→ **WHAT IS BEING ASKED**
Please copy out all lines of the entries that contain the word "результатов".

→ **ENTRIES PROVIDED**
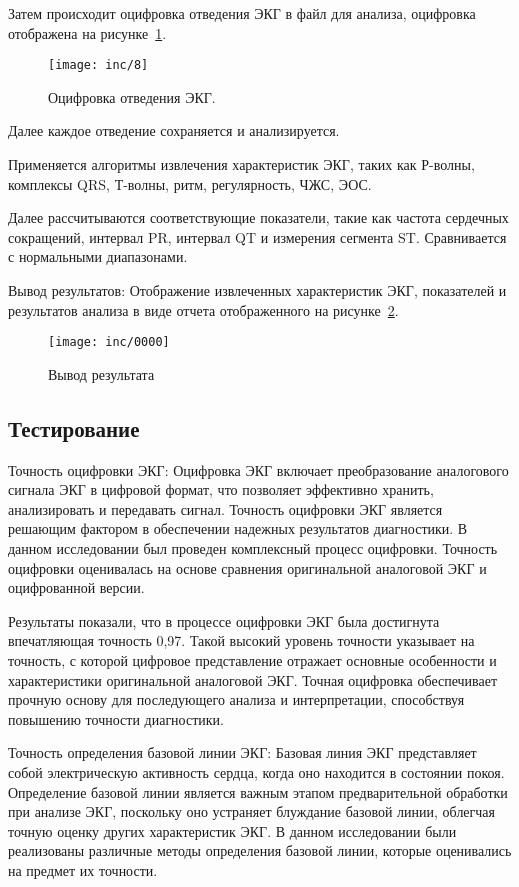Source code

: Затем происходит оцифровка отведения ЭКГ в файл для анализа, оцифровка отображена на рисунке~\ref{fig:fig10}.

\begin{figure}
  \texttt{[image: inc/8]}
  \caption{Оцифровка отведения ЭКГ.}
  \label{fig:fig10}
\end{figure}

Далее каждое отведение сохраняется и анализируется.

Применяется алгоритмы извлечения характеристик ЭКГ, таких как Р-волны, комплексы QRS, Т-волны, ритм, регулярность, ЧЖС, ЭОС.

Далее рассчитываются соответствующие показатели, такие как частота сердечных сокращений, интервал PR, интервал QT и измерения сегмента ST.
Сравнивается с нормальными диапазонами.


Вывод результатов:
Отображение извлеченных характеристик ЭКГ, показателей и результатов анализа в виде отчета отображенного на рисунке~\ref{fig:fig11}.


\begin{figure}
  \texttt{[image: inc/0000]}
  \caption{Вывод результата}
  \label{fig:fig11}
\end{figure}

\subsection{Тестирование}

Точность оцифровки ЭКГ:
Оцифровка ЭКГ включает преобразование аналогового сигнала ЭКГ в цифровой формат, что позволяет эффективно хранить, анализировать и передавать сигнал. Точность оцифровки ЭКГ является решающим фактором в обеспечении надежных результатов диагностики. В данном исследовании был проведен комплексный процесс оцифровки. Точность оцифровки оценивалась на основе сравнения оригинальной аналоговой ЭКГ и оцифрованной версии.

Результаты показали, что в процессе оцифровки ЭКГ была достигнута впечатляющая точность 0,97. Такой высокий уровень точности указывает на точность, с которой цифровое представление отражает основные особенности и характеристики оригинальной аналоговой ЭКГ. Точная оцифровка обеспечивает прочную основу для последующего анализа и интерпретации, способствуя повышению точности диагностики.

Точность определения базовой линии ЭКГ:
Базовая линия ЭКГ представляет собой электрическую активность сердца, когда оно находится в состоянии покоя. Определение базовой линии является важным этапом предварительной обработки при анализе ЭКГ, поскольку оно устраняет блуждание базовой линии, облегчая точную оценку других характеристик ЭКГ. В данном исследовании были реализованы различные методы определения базовой линии, которые оценивались на предмет их точности.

→ **FINISHED EXERCISE**
Вывод результатов:
Отображение извлеченных характеристик ЭКГ, показателей и результатов анализа в виде отчета отображенного на рисунке~\ref{fig:fig11}.
Оцифровка ЭКГ включает преобразование аналогового сигнала ЭКГ в цифровой формат, что позволяет эффективно хранить, анализировать и передавать сигнал. Точность оцифровки ЭКГ является решающим фактором в обеспечении надежных результатов диагностики. В данном исследовании был проведен комплексный процесс оцифровки. Точность оцифровки оценивалась на основе сравнения оригинальной аналоговой ЭКГ и оцифрованной версии.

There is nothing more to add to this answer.